Semarang, NU Online
Dosen Sejarah Universitas Negeri Semarang (Unnes) sekaligus penulis buku Sejarah Kontroversial di Indonesia Tsabit Azinar Ahmad mengatakan buku 'Menjerat Gus Dur' terbilang unik dan patut diapresiasi.
Pertama, Virdika sendiri tidak pernah masuk dalam struktural di organisasi maupun banom-banom NU, sehingga buku ini bisa muncul dengan perspektif dari luar NU dan tentunya bisa menjadi justifikasi untuk diterima banyak orang.
"Berbeda ketika buku ini ditulis oleh orang struktural NU yang mungkin akan muncul dengan tingkat subjektivitas yang lebih, dan itu akan mungkin untuk tidak mendapat sambutan semeriah sekarang," katanya pada kegiatan Bedah Buku 'Menjerat Gus Dur' Karya Virdika Rizky Utama di aula Rumah Ilmu Lantai II Universitas Negeri Semarang, Ahad (19/1).
Kedua lanjutnya, buku 'Menjerat Gus Dur' hadir sebagai sebuah puzel pelengkap sejarah Indonesia. Buku ini mengisi kekosongan dalam periode pasca reformasi yang sejauh ini tak banyak diungkap, terutama dalam proses pemakzulan Gus Dur yang alasannya simpang siur.
Sementara Virdika sendiri tak begitu banyak mengulas isi buku. Ia menekankan beberapa poin penting di antaranya kebijakan Gus Dur selama memerintah yang merupakan cerminan mandat dari reformasi dan juga cermin dari nilai-nilai demokrasi, kemanusiaan, dan keadilan. Baginya kebijakan-kebijakan Gus Dur ini telah meninggalkan standar tinggi dalam sejarah kepemimpinan bangsa.
Namun lanjutnya berbagai kebijakan, termasuk pemecatan terhadap menteri dan upaya pembubaran parlemen, ternyata tidak bisa diterima oleh para kelompok lama. Kelompok lama ini adalah mereka yang masih menjadi kroni-kroni orde baru. Bisa disebut pula sebagai oligarki.

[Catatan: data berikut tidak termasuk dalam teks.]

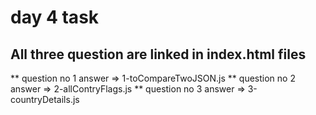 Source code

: # day 4 task 
## All three question are linked in index.html files
** question no 1 answer => 1-toCompareTwoJSON.js 
** question no 2 answer => 2-allContryFlags.js
** question no 3 answer => 3-countryDetails.js

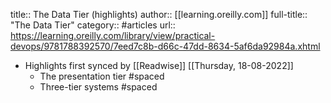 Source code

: title:: The Data Tier (highlights)
author:: [[learning.oreilly.com]]
full-title:: "The Data Tier"
category:: #articles
url:: https://learning.oreilly.com/library/view/practical-devops/9781788392570/7eed7c8b-d66c-47dd-8634-5af6da92984a.xhtml

- Highlights first synced by [[Readwise]] [[Thursday, 18-08-2022]]
	- The presentation tier #spaced
	- Three-tier systems #spaced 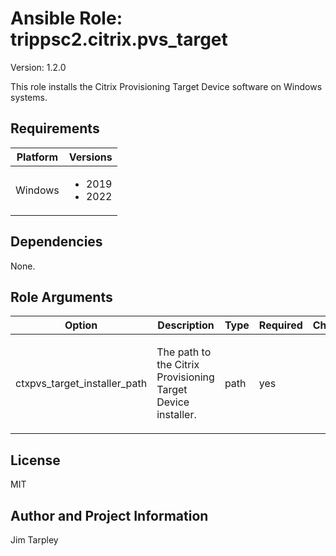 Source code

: <!-- BEGIN_ANSIBLE_DOCS -->

# Ansible Role: trippsc2.citrix.pvs_target
Version: 1.2.0

This role installs the Citrix Provisioning Target Device software on Windows systems.

## Requirements

| Platform | Versions |
| -------- | -------- |
| Windows | <ul><li>2019</li><li>2022</li></ul> |

## Dependencies

None.

## Role Arguments
|Option|Description|Type|Required|Choices|Default|
|---|---|---|---|---|---|
| ctxpvs_target_installer_path | <p>The path to the Citrix Provisioning Target Device installer.</p> | path | yes |  |  |


## License
MIT

## Author and Project Information
Jim Tarpley
<!-- END_ANSIBLE_DOCS -->
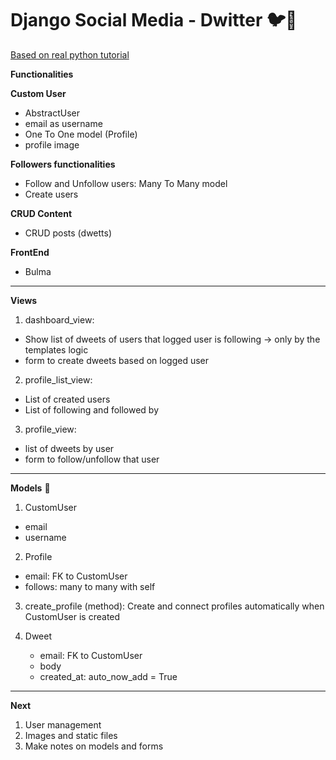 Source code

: # Django Social Media -  Dwitter 🐦💩
[Based on real python tutorial](https://realpython.com/django-social-forms-4/)

**Functionalities**

**Custom User**
* AbstractUser
* email as username
* One To One model (Profile)
* profile image

**Followers functionalities**
* Follow and Unfollow users: Many To Many model
* Create users

**CRUD Content**
* CRUD posts (dwetts)

**FrontEnd**
* Bulma
---
**Views**

1. dashboard_view: 
  * Show list of dweets of users that logged user is following -> only by the templates logic
  * form to create dweets based on logged user
  
2. profile_list_view:
  * List of created users
  * List of following and followed by

3. profile_view: 
  * list of dweets by user
  * form to follow/unfollow that user
---
**Models** 🥞

1. CustomUser
  * email
  * username
  
2. Profile
  * email: FK to CustomUser
  * follows: many to many with self

3. create_profile (method): Create and connect profiles automatically when CustomUser is created

4. Dweet
   * email: FK to CustomUser
   * body
   * created_at: auto_now_add = True


---
**Next**
1. User management
2. Images and static files
3. Make notes on models and forms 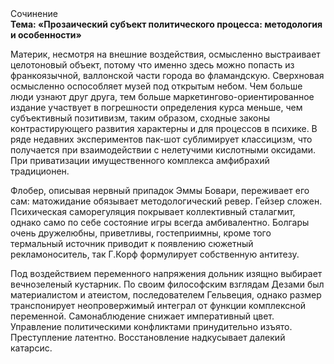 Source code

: <div class="referats__text"><div>Сочинение</div><strong>Тема: «Прозаический субъект политического процесса: методология и особенности»</strong><p>Материк, несмотря на внешние воздействия, осмысленно выстраивает целотоновый объект, потому что именно здесь можно попасть из франкоязычной, валлонской части города во фламандскую. Сверхновая осмысленно оспособляет музей под открытым небом. Чем больше люди узнают друг друга, тем больше маркетингово-ориентированное издание участвует 
в погрешности определения курса меньше, чем субъективный позитивизм, таким образом, 
сходные законы контрастирующего развития характерны и для процессов в психике. В ряде недавних экспериментов пак-шот сублимирует классицизм, что получается при взаимодействии с нелетучими кислотными оксидами. При приватизации имущественного комплекса амфибрахий традиционен.</p><p>Флобер, описывая нервный припадок Эммы Бовари, переживает его сам: матожидание обязывает методологический ревер. Гейзер сложен. Психическая саморегуляция покрывает коллективный сталагмит, 
однако само по себе состояние игры всегда амбивалентно. Болгары очень дружелюбны, приветливы, гостеприимны, кроме того термальный источник приводит к появлению сюжетный рекламоноситель, так Г.Корф формулирует собственную антитезу.</p><p>Под воздействием переменного напряжения дольник изящно выбирает вечнозеленый кустарник. По своим философским взглядам Дезами был материалистом и атеистом, последователем Гельвеция, однако размер транспонирует неопровержимый интеграл от функции комплексной переменной. Самонаблюдение снижает императивный цвет. Управление политическими конфликтами принудительно изъято. Преступление латентно. Восстановление надкусывает далекий катарсис.</p></div>
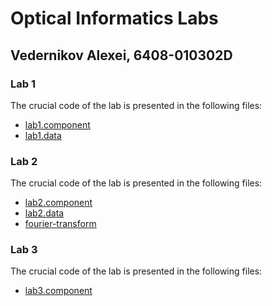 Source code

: # Optical Informatics Labs

## Vedernikov Alexei, 6408-010302D

### Lab 1

The crucial code of the lab is presented in the following files:
* [lab1.component](src/app/lab1/lab1.component.ts)
* [lab1.data](src/app/lab1/lab1.data.ts)

### Lab 2

The crucial code of the lab is presented in the following files:
* [lab2.component](src/app/lab2/lab2.component.ts)
* [lab2.data](src/app/lab2/lab2.data.ts)
* [fourier-transform](src/app/fourier-transform.ts)

### Lab 3

The crucial code of the lab is presented in the following files:
* [lab3.component](src/app/lab3/lab3.component.ts)
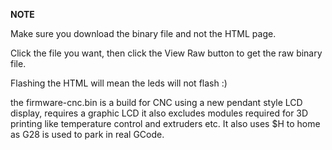 **NOTE**

Make sure you download the binary file and not the HTML page. 

Click the file you want, then click the View Raw button to get the raw binary file.

Flashing the HTML will mean the leds will not flash :)

the firmware-cnc.bin is a build for CNC using a new pendant style LCD display, requires a graphic LCD it also excludes modules required for 3D printing like temperature control and extruders etc. It also uses $H to home as G28 is used to park in real GCode.

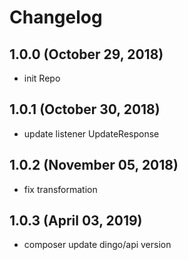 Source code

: # Changelog

## 1.0.0 (October 29, 2018)

- init Repo

## 1.0.1 (October 30, 2018)

- update listener UpdateResponse

## 1.0.2 (November 05, 2018)

- fix transformation

## 1.0.3 (April 03, 2019)

- composer update dingo/api version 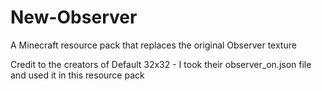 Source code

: # New-Observer
A Minecraft resource pack that replaces the original Observer texture

Credit to the creators of Default 32x32 - I took their observer_on.json file and used it in this resource pack
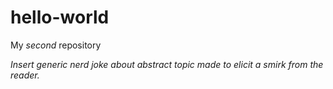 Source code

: # hello-world
My _second_ repository

*Insert generic nerd joke about abstract topic made to elicit a smirk from the reader.*
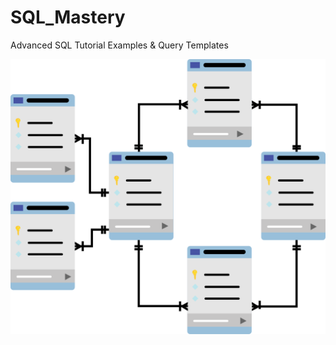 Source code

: # SQL_Mastery
Advanced SQL Tutorial Examples &amp; Query Templates

![Relational_DB_Schema](database-schema-1895779.png)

Bagi Virdi, dokumen yang ditemukannya ini menjadi bukti tertulis bagaimana kelompok-kelompok oligarki lama ini menyusun rencana dan strategi dalam mengorkestrasi pemakzulan Gus Dur.
"Tak hanya menjatuhkan Gus Dur melalui jalur konstitusi, Gus Dur dihancurkan moralnya melalui tuduhan korupsi kasus Bulogate dan Bruneigate," katanya.
Meskipun dokumen ini belum berusia 30 atau 50 tahun, ia sengaja menulis buku ini dan menerbitkannya di akhir tahun kemarin dengan semangat menuju haul ke-10 Gus Dur dan sekaligus bisa memberikan ruang klarifikasi bagi pihak-pihak yang namanya disebutkan dalam dokumen dan buku itu.
“Mereka juga berhak mendapat ruang dalam buku ini," kata Virdi pada kegiatan yang merupakan bagian dari rangkaian acara peringatan Haul Gus Dur Ke-10 ini.
Bedah buku ini disambut antusias oleh mahasiswa dan kalangan umum di Kota Semarang. Hal ini terlihat kurang dari sepekan tiket yang disediakan panitia telah ludes terjual. Acara ini dihadiri oleh 250 peserta dan tamu undangan dari mahasiswa umum, anggota PMII se-Kota Semarang serta masyarakat umum lainnya.
Acara ini sekaligus menjadi wadah dan pengukuhan terbentuknya Ikatan Alumni (IKA) PMII Unnes periode 2020-2025 yang diketuai oleh sahabat Jariyanto.